ミニマム コラム

執着せず。最低限のモノで。日常の共感。

10万字の過去記事を消したら次が見えてきた

記事の削除

下書き記事のほとんどを削除した。下書き記事は400字詰原稿用紙250枚分もあった。ずっと気になっていた。いつか陽の目を見るときがくるだろう。ずっとそう思っていた。と同時に、そんな日がこないこともわかっていた。わかってはいたが、削除せずに今日まで保存していた。わかっていても自分を誤魔化し先延ばしにすることは多々ある。

 

古い記事の日付は今年の六月頃。梅雨の真っただ中に書いたその記事は、もうとっくにカビだらけになって使いモノにならなかった。

  

下書き記事を読み直してみても、それは今の僕の現実や気持ちとはちょっと違う。下書き記事をどうするか悩んでいた僕は、とりあえず記事のひとつひとつに目を通し、「捨てるもの」「とっておくもの」「とりあえず残しておくもの」と仕分けをしていた。そんな作業も次第に面倒になっていき、ほとんどの下書き記事を削除した。

 

なんだか気持ちがスッキリした。未練がましく下書きに保存していたときには、「なんだか、たくさん使ってない記事があるなぁ。」とモヤモヤしていた。

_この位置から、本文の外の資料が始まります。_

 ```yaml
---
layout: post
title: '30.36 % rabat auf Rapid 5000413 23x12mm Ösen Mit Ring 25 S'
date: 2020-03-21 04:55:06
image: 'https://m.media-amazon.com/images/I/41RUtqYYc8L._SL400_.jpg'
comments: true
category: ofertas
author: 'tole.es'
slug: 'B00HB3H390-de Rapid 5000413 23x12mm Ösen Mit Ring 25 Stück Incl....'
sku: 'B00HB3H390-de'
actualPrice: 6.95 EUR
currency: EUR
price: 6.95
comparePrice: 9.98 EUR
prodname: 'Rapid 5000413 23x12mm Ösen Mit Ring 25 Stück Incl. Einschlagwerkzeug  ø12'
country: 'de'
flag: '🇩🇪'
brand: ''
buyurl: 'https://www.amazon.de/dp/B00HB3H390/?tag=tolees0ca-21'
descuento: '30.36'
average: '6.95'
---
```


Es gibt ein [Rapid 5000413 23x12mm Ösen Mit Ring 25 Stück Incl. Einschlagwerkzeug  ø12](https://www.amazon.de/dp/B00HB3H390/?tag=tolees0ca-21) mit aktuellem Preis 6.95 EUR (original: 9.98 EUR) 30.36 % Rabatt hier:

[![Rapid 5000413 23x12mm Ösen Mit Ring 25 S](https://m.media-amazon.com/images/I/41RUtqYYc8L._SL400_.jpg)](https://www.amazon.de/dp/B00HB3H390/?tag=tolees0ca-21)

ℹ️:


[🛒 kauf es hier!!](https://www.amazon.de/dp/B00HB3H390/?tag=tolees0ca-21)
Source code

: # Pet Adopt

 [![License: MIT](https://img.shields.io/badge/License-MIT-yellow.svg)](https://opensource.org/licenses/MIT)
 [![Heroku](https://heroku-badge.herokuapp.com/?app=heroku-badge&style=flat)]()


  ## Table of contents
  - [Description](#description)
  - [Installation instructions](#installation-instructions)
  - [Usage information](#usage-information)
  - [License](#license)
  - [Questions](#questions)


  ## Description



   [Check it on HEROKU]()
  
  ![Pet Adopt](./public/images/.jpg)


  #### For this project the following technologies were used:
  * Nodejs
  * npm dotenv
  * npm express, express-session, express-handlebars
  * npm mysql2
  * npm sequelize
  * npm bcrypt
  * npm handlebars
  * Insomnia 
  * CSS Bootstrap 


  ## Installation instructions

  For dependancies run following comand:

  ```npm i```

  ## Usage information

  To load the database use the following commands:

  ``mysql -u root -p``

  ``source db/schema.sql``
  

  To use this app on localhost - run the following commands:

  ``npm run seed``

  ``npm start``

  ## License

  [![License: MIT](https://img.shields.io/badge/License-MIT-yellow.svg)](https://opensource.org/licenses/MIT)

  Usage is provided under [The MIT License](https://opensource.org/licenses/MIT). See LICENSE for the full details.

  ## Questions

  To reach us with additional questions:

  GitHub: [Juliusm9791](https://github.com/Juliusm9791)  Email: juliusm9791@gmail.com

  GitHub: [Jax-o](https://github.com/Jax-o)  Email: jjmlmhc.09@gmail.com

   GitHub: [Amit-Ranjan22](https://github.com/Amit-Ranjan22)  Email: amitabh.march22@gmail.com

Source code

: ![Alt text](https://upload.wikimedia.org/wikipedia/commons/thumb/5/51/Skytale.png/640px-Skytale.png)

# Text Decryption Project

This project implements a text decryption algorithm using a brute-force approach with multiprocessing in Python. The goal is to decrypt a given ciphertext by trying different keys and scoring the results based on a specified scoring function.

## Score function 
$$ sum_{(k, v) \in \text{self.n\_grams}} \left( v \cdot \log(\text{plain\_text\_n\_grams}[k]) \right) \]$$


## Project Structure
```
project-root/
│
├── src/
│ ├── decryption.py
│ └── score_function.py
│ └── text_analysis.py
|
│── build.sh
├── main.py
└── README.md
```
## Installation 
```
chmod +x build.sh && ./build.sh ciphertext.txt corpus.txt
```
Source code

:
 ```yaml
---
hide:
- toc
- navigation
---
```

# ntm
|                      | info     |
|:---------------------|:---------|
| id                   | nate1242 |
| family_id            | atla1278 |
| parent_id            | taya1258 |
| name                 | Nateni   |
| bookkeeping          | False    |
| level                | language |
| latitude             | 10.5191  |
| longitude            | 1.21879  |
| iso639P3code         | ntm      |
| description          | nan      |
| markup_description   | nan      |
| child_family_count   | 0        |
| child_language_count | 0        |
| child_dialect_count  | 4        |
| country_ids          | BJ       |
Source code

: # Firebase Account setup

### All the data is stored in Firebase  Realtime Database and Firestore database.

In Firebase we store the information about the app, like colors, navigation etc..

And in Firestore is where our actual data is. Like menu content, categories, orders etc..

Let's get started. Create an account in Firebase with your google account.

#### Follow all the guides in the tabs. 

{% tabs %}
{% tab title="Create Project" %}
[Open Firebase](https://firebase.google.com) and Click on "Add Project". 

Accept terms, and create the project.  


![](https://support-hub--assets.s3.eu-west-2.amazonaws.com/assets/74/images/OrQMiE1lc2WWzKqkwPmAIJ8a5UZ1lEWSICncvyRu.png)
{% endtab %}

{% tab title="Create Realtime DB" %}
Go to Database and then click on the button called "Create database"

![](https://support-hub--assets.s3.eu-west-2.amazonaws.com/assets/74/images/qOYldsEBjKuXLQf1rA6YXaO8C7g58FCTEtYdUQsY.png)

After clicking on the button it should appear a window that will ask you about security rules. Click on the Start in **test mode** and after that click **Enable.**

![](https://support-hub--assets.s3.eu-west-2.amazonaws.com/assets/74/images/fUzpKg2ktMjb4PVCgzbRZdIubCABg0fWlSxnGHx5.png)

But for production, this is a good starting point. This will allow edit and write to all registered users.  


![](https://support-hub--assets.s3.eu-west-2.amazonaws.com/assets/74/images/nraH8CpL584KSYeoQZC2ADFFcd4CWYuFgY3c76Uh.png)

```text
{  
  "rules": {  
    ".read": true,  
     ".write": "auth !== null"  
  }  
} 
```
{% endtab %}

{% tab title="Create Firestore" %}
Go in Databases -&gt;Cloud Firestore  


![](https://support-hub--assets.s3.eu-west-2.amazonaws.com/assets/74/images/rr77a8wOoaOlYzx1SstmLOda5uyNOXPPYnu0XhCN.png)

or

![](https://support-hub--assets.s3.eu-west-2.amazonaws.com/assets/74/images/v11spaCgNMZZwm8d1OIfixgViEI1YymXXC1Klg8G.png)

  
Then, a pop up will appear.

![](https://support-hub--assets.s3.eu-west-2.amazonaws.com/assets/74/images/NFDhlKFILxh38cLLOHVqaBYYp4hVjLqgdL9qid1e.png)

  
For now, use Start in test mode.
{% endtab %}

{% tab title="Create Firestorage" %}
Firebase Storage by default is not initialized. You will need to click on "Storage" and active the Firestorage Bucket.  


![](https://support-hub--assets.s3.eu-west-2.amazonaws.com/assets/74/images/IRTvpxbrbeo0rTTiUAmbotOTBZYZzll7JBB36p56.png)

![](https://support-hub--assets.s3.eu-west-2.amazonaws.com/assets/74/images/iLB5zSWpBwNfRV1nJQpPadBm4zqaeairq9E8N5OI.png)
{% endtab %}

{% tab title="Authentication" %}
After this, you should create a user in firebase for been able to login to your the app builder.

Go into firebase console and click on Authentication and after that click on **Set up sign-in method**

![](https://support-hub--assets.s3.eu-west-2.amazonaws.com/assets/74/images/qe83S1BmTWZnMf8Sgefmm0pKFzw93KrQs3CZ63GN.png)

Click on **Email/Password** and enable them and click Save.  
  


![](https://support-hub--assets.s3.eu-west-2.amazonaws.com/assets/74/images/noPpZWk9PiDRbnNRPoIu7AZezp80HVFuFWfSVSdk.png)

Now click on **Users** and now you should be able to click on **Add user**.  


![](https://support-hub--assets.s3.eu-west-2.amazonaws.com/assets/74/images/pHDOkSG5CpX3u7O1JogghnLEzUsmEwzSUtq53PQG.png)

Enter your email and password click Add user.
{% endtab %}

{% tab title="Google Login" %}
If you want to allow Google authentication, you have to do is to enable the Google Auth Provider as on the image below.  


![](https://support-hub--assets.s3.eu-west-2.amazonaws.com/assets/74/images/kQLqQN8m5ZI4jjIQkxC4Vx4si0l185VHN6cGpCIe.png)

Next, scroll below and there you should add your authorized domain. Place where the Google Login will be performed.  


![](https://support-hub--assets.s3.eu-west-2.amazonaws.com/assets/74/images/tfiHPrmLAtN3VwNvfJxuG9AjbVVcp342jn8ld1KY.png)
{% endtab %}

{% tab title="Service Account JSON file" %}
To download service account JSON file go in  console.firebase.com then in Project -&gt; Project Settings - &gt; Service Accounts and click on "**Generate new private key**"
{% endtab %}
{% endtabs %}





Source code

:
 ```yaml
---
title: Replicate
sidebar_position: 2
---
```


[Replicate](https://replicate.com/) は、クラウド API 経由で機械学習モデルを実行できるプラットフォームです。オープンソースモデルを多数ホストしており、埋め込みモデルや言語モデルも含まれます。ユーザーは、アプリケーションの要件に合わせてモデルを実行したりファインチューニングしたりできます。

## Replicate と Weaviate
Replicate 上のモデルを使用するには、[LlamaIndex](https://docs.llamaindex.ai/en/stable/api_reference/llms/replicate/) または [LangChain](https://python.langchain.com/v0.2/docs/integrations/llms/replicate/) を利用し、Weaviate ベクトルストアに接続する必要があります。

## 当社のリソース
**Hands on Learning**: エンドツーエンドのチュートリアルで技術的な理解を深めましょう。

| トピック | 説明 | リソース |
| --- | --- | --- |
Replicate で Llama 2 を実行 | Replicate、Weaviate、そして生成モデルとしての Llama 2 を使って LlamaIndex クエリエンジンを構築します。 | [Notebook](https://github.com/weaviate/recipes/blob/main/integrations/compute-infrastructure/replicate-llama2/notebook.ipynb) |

それが、いつの間にか記事には目も通さず、サクサクと削除ボタンを押す作業に快感を覚えていた。これが捨て魔の気持ちというやつだろうか。

 

記事を削除しても金銭的な損失はない。時間的な損実はあるかもしれないが、それも記事を書くための練習の時間だと考えれば、決して無駄ではないはずだ。大会に出るために放課後の時間を使って練習に励む。それを見て「無駄なことだ。」と思う人はひねくれた人間を除いていないはずだ。

 

過去記事は実に恥ずかしいものだ。幼いころの自分の日記を見つけたときには、懐かしさによって、ほぁんとした気持ちに包まれるものだが、過去記事はあまりにも直近の自分であるので、気恥ずかしい。中には「こんな記事書いたっけ?」と首を傾げたくなるようなものまである。夜中にこびとがイタズラをしたに違いない。

 

かくして僕の下書き欄はスッキリした。着もしない大量の服を処分したときのようにすがすがしい気持ちになった。書きたいことは次々にあふれてくる。また下書き保存することになるかもしれない。そしてまた、それらの記事を削除することになるかもしれない。記事を消しても自分の気持ちが消えるわけではない。モノを処分してもその思い出が消えるわけではない。

 

400字詰原稿用紙250枚分の記事なんて、本一冊分に過ぎない。本一冊を捨てたに過ぎない。多くの過去記事を消したからこそ、今日の記事になった。やはり何事にも新陳代謝は必要なのだと思う。